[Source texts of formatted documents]
= = = = =

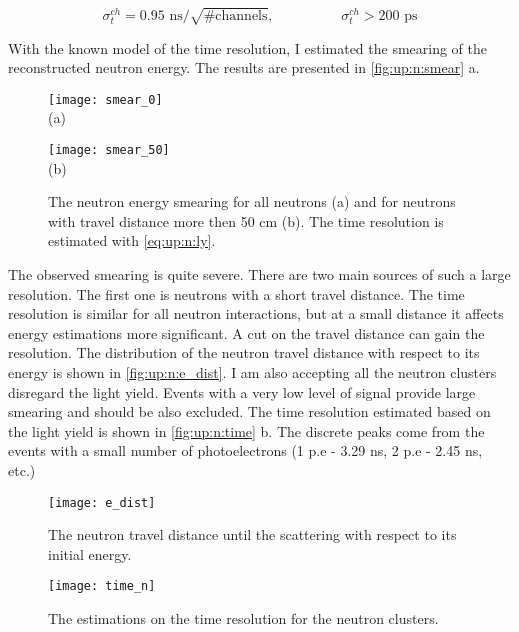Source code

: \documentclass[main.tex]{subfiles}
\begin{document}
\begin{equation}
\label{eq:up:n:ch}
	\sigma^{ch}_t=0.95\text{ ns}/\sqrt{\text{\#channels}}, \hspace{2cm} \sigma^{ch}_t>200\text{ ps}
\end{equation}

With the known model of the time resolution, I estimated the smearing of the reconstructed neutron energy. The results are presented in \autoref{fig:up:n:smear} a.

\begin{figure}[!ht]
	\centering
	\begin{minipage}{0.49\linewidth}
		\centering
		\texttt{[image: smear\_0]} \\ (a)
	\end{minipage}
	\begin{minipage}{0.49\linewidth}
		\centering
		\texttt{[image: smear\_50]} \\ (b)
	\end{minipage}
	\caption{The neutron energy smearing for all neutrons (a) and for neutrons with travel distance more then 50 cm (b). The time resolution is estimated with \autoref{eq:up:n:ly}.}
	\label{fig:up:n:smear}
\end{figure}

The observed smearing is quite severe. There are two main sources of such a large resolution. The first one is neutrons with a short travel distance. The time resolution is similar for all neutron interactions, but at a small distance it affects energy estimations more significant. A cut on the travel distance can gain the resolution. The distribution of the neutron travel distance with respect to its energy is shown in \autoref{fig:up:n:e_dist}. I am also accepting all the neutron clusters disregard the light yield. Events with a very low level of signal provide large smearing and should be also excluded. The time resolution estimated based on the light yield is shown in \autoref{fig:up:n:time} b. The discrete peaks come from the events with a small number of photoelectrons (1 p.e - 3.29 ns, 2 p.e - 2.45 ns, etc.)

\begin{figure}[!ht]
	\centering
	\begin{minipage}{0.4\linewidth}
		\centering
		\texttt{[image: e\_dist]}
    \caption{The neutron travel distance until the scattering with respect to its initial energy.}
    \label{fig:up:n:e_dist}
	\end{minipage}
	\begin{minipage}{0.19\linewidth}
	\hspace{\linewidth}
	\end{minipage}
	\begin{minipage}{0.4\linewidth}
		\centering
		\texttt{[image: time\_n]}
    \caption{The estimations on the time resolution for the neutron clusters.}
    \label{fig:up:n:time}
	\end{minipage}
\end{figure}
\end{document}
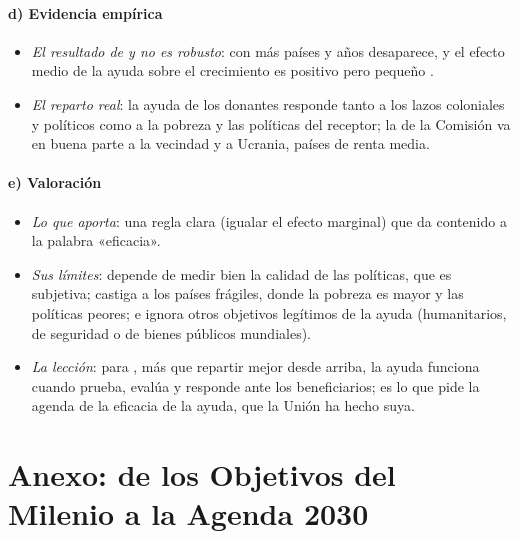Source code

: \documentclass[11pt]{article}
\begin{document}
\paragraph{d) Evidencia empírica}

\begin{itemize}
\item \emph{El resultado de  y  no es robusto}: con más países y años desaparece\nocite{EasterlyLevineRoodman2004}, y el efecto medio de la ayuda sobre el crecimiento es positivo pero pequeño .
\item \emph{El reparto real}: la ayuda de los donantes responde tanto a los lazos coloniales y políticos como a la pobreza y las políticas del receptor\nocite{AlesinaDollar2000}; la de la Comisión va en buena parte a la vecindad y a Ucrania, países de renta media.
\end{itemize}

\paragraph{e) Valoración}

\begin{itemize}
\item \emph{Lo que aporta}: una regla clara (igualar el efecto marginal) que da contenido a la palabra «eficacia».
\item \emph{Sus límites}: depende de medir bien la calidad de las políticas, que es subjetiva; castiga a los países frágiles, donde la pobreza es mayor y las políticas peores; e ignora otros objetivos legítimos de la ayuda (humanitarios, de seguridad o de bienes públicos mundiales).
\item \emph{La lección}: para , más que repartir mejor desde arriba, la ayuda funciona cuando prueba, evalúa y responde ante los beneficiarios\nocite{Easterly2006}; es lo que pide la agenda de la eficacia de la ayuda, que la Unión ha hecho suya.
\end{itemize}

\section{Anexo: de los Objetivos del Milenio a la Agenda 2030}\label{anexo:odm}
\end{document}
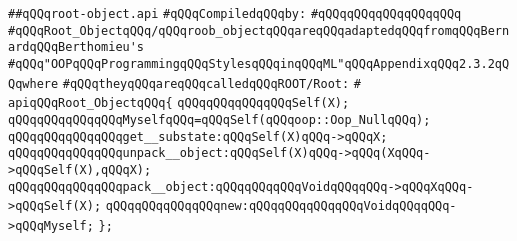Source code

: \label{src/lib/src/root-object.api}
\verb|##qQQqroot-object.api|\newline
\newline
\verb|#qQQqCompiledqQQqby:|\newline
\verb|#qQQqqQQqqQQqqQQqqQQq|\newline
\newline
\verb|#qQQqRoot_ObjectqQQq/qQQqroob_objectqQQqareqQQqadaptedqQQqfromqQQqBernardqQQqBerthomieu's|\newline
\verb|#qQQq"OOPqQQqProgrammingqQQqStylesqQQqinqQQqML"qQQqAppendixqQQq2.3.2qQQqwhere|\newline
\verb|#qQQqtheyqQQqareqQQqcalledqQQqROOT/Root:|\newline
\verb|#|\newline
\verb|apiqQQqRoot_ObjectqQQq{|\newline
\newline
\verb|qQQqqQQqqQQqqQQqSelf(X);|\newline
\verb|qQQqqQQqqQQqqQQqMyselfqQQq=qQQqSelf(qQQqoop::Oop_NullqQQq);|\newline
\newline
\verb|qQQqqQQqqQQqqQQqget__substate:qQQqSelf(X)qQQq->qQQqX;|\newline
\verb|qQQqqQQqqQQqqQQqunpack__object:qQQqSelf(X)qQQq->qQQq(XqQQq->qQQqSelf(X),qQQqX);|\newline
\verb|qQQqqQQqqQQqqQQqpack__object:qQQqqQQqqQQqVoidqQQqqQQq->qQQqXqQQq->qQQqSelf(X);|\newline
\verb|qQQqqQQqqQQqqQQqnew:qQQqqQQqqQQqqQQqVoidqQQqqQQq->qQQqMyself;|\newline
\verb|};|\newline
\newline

= = = = =

**Exercise directions**
Where a line of the data contains "smearing", copy that line.

**Answer**
With the known model of the time resolution, I estimated the smearing of the reconstructed neutron energy. The results are presented in \autoref{fig:up:n:smear} a.
	\caption{The neutron energy smearing for all neutrons (a) and for neutrons with travel distance more then 50 cm (b). The time resolution is estimated with \autoref{eq:up:n:ly}.}
The observed smearing is quite severe. There are two main sources of such a large resolution. The first one is neutrons with a short travel distance. The time resolution is similar for all neutron interactions, but at a small distance it affects energy estimations more significant. A cut on the travel distance can gain the resolution. The distribution of the neutron travel distance with respect to its energy is shown in \autoref{fig:up:n:e_dist}. I am also accepting all the neutron clusters disregard the light yield. Events with a very low level of signal provide large smearing and should be also excluded. The time resolution estimated based on the light yield is shown in \autoref{fig:up:n:time} b. The discrete peaks come from the events with a small number of photoelectrons (1 p.e - 3.29 ns, 2 p.e - 2.45 ns, etc.)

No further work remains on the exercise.